Where a line below contains "between", count it. Reply with the total only.

BEGIN

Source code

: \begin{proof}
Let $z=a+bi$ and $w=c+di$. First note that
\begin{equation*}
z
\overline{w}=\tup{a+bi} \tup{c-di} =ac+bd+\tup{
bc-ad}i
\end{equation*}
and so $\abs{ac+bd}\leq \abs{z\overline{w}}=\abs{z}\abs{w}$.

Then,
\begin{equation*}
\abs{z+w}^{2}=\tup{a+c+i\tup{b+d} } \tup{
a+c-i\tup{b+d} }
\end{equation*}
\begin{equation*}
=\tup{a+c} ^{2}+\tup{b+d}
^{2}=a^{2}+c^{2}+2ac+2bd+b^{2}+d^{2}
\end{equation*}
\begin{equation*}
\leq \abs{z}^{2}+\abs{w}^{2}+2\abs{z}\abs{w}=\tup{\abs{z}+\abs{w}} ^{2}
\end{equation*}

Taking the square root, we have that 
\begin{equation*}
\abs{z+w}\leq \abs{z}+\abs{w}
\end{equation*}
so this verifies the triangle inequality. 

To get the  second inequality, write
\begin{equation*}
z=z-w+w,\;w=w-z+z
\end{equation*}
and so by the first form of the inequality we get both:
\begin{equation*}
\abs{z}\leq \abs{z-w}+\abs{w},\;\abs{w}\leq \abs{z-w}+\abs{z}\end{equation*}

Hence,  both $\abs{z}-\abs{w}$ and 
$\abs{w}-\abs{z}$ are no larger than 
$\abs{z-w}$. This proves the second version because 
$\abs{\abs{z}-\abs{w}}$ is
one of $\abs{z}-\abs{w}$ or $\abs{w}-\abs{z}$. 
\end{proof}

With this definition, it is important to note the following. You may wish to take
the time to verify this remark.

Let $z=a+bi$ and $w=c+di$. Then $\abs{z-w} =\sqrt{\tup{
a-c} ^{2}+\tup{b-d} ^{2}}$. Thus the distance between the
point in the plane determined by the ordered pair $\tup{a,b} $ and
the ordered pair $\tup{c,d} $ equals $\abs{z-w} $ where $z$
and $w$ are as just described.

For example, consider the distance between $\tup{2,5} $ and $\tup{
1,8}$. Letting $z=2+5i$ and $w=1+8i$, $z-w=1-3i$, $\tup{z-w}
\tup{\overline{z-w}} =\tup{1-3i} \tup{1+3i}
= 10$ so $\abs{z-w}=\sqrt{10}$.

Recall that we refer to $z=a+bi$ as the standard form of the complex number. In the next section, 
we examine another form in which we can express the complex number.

END

[SOLUTION BELOW] 2